俺が頭を抱えてしゃがみ込みそうになった時、氷室が俺の肩をポンと叩き、酷く哀れむような目を向けてきた。
「悠馬。お前は……この完成されたアート(地獄)に、自分の色を何も足せないのか?」
「……は?」
「所詮お前は、常識という名の薄っぺらい檻に囚われた凡人ってことだな。フッ……ピアノのプレッシャーから逃げ出しただけの雑魚野郎には、この前衛的な表現は理解できねぇか。お前にはクリエイティビティってもんが決定的に欠けてる」
「なっ……!?」
氷室の安い挑発。
普段の俺なら「バカ言ってんじゃねぇ、お前らの頭がおかしいだけだろ」と一蹴するところだ。

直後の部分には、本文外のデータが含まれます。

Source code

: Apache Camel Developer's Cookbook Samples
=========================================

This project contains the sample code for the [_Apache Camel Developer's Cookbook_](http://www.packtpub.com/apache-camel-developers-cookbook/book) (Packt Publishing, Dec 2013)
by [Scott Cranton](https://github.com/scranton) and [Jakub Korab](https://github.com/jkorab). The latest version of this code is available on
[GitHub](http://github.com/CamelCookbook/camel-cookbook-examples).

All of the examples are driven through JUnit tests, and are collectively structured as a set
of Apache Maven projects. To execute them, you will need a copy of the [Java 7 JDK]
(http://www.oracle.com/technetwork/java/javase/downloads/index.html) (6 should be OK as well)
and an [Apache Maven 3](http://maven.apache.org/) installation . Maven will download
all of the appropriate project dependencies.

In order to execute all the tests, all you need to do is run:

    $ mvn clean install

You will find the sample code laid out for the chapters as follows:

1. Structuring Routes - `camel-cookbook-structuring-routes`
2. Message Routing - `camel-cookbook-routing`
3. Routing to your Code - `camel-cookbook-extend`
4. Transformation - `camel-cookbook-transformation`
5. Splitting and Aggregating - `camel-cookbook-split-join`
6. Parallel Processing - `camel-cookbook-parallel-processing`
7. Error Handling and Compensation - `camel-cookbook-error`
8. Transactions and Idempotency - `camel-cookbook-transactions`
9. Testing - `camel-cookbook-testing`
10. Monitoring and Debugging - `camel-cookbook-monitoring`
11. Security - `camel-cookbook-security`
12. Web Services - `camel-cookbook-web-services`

だが、一番触れられたくない『ピアノからの逃亡』を小馬鹿にされたことが、完全に俺の琴線(逆鱗)に触れた。それに加えて、バカどもが次々とセシリアを染め上げていく謎の『熱気』に当てられ、俺の思考回路は完全にバグり散らかしていた。
(こ、こいつらに主導権を握られたままじゃ、俺の存在意義が……! ましてやピアノから逃げた雑魚だなんて言われたまま、ただのツッコミ役で終わってたまるか……! 芸術が何たるか、俺が教えてやる……! お、俺も負けてられるかァァ!!)
睡眠不足によるナチュラルハイと、変な方向に振り切れた芸術家としての謎の対抗心が大爆発した俺は、教壇のセシリアに向かって叫んでしまった。

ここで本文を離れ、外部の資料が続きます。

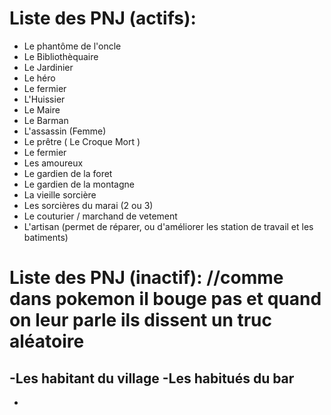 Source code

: # Liste des PNJ (actifs):
- Le phantôme de l'oncle
- Le Bibliothèquaire
- Le Jardinier
- Le héro
- Le fermier
- L'Huissier
- Le Maire
- Le Barman
- L'assassin (Femme)
- Le prêtre ( Le Croque Mort )
- Le fermier
- Les amoureux
- Le gardien de la foret
- Le gardien de la montagne
- La vieille sorcière
- Les sorcières du marai (2 ou 3)
- Le couturier / marchand de vetement
- L'artisan (permet de réparer, ou d'améliorer les station de travail et les batiments)

# Liste des PNJ (inactif):   //comme dans pokemon il bouge pas et quand on leur parle ils dissent un truc aléatoire 
-Les habitant du village 
-Les habitués du bar 
-
-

「セ、セシリア!! 日本にはな、『エロス』という世界に誇る素晴らしい文化があるんだ!!」
「エロス?」
「そうだ! 挨拶の時は、片手でピースサインを作りながら、もう片手でスカートを太ももの限界までたくし上げるんだ!! それが日本の『萌え』の究極系だ!! 魂を解放しろ!! これをやれば全校生徒が泣いて喜ぶぞ!!」
俺の狂ったアドバイスを聞いた篠山と真須が、「おぉ……ッ!」と息を呑んだ。
「エロス! 萌え! なるほど、極東の文化は本当に奥が深いデスますわね!! やってみせますわ!!」
セシリアは真顔で力強く頷き、最終モーションに入った。